-- Goal of the exercise --
What you produce should match the records below precisely, except that images are removed.
** Data for the task follows **
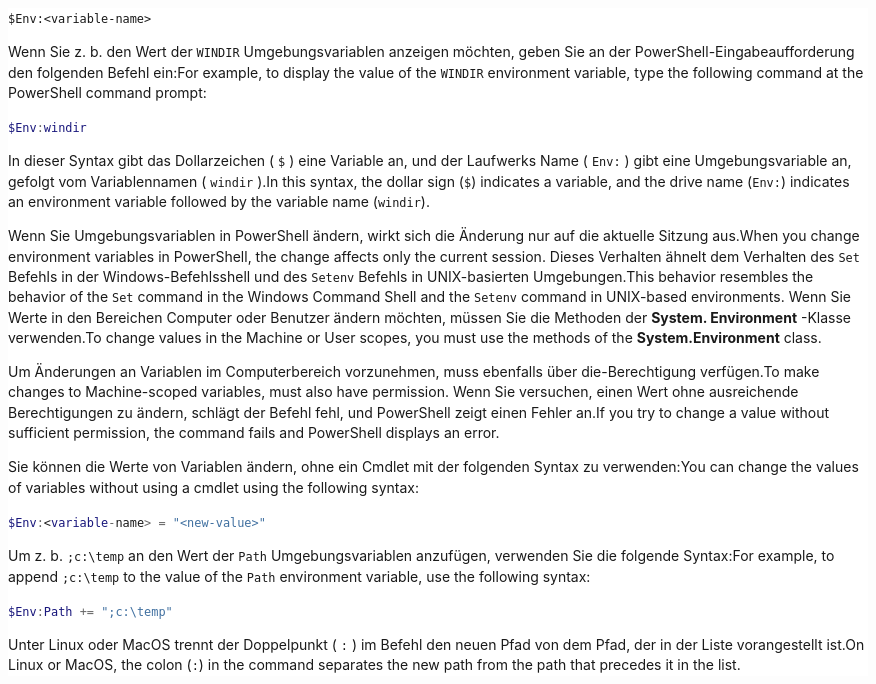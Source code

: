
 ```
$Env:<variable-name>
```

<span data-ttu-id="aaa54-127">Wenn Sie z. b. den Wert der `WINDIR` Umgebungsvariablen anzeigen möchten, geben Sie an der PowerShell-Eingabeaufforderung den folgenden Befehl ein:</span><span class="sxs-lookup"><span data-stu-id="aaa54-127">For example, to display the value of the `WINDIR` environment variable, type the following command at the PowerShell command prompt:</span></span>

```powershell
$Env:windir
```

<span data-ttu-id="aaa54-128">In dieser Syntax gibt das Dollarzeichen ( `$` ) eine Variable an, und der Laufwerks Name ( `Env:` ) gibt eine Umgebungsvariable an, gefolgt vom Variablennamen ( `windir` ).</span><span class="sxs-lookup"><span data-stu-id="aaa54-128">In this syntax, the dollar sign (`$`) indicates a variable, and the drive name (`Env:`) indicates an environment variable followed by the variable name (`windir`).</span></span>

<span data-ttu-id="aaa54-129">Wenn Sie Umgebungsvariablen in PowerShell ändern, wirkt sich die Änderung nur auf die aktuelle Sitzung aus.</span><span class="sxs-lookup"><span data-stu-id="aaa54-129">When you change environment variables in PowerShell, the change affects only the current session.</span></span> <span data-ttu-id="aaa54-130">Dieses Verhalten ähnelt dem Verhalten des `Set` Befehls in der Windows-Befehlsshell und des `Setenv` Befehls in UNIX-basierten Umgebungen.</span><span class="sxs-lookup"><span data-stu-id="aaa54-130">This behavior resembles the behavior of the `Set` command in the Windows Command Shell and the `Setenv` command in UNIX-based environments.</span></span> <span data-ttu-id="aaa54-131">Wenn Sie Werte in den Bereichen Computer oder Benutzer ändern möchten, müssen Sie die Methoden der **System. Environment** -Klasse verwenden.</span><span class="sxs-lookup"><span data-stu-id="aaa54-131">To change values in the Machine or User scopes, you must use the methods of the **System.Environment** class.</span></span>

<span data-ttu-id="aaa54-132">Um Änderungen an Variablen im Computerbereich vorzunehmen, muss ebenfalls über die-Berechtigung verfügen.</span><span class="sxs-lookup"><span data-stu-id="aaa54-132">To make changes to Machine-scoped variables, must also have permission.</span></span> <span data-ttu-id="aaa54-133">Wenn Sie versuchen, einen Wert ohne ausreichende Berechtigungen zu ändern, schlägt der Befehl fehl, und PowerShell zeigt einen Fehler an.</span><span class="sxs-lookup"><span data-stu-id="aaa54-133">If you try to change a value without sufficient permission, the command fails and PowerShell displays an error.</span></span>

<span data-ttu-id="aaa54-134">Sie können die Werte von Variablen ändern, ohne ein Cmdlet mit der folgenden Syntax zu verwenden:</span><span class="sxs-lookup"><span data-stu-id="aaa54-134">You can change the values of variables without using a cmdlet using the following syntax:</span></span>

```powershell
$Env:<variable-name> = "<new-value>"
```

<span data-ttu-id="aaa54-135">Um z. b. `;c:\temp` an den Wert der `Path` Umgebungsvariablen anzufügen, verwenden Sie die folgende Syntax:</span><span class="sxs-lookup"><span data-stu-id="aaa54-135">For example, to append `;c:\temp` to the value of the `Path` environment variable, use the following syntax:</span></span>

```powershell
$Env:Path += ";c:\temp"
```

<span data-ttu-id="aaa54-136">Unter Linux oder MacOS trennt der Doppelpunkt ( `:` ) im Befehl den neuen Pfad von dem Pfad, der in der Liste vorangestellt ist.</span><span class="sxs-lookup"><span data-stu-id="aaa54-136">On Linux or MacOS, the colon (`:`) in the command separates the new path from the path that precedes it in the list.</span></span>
** End of Data for the task **
-- Answer to the problem --
Source code

:
 ```
$Env:<variable-name>
```

<span data-ttu-id="aaa54-127">Wenn Sie z. b. den Wert der `WINDIR` Umgebungsvariablen anzeigen möchten, geben Sie an der PowerShell-Eingabeaufforderung den folgenden Befehl ein:</span><span class="sxs-lookup"><span data-stu-id="aaa54-127">For example, to display the value of the `WINDIR` environment variable, type the following command at the PowerShell command prompt:</span></span>

```powershell
$Env:windir
```

<span data-ttu-id="aaa54-128">In dieser Syntax gibt das Dollarzeichen ( `$` ) eine Variable an, und der Laufwerks Name ( `Env:` ) gibt eine Umgebungsvariable an, gefolgt vom Variablennamen ( `windir` ).</span><span class="sxs-lookup"><span data-stu-id="aaa54-128">In this syntax, the dollar sign (`$`) indicates a variable, and the drive name (`Env:`) indicates an environment variable followed by the variable name (`windir`).</span></span>

<span data-ttu-id="aaa54-129">Wenn Sie Umgebungsvariablen in PowerShell ändern, wirkt sich die Änderung nur auf die aktuelle Sitzung aus.</span><span class="sxs-lookup"><span data-stu-id="aaa54-129">When you change environment variables in PowerShell, the change affects only the current session.</span></span> <span data-ttu-id="aaa54-130">Dieses Verhalten ähnelt dem Verhalten des `Set` Befehls in der Windows-Befehlsshell und des `Setenv` Befehls in UNIX-basierten Umgebungen.</span><span class="sxs-lookup"><span data-stu-id="aaa54-130">This behavior resembles the behavior of the `Set` command in the Windows Command Shell and the `Setenv` command in UNIX-based environments.</span></span> <span data-ttu-id="aaa54-131">Wenn Sie Werte in den Bereichen Computer oder Benutzer ändern möchten, müssen Sie die Methoden der **System. Environment** -Klasse verwenden.</span><span class="sxs-lookup"><span data-stu-id="aaa54-131">To change values in the Machine or User scopes, you must use the methods of the **System.Environment** class.</span></span>

<span data-ttu-id="aaa54-132">Um Änderungen an Variablen im Computerbereich vorzunehmen, muss ebenfalls über die-Berechtigung verfügen.</span><span class="sxs-lookup"><span data-stu-id="aaa54-132">To make changes to Machine-scoped variables, must also have permission.</span></span> <span data-ttu-id="aaa54-133">Wenn Sie versuchen, einen Wert ohne ausreichende Berechtigungen zu ändern, schlägt der Befehl fehl, und PowerShell zeigt einen Fehler an.</span><span class="sxs-lookup"><span data-stu-id="aaa54-133">If you try to change a value without sufficient permission, the command fails and PowerShell displays an error.</span></span>

<span data-ttu-id="aaa54-134">Sie können die Werte von Variablen ändern, ohne ein Cmdlet mit der folgenden Syntax zu verwenden:</span><span class="sxs-lookup"><span data-stu-id="aaa54-134">You can change the values of variables without using a cmdlet using the following syntax:</span></span>

```powershell
$Env:<variable-name> = "<new-value>"
```

<span data-ttu-id="aaa54-135">Um z. b. `;c:\temp` an den Wert der `Path` Umgebungsvariablen anzufügen, verwenden Sie die folgende Syntax:</span><span class="sxs-lookup"><span data-stu-id="aaa54-135">For example, to append `;c:\temp` to the value of the `Path` environment variable, use the following syntax:</span></span>

```powershell
$Env:Path += ";c:\temp"
```

<span data-ttu-id="aaa54-136">Unter Linux oder MacOS trennt der Doppelpunkt ( `:` ) im Befehl den neuen Pfad von dem Pfad, der in der Liste vorangestellt ist.</span><span class="sxs-lookup"><span data-stu-id="aaa54-136">On Linux or MacOS, the colon (`:`) in the command separates the new path from the path that precedes it in the list.</span></span>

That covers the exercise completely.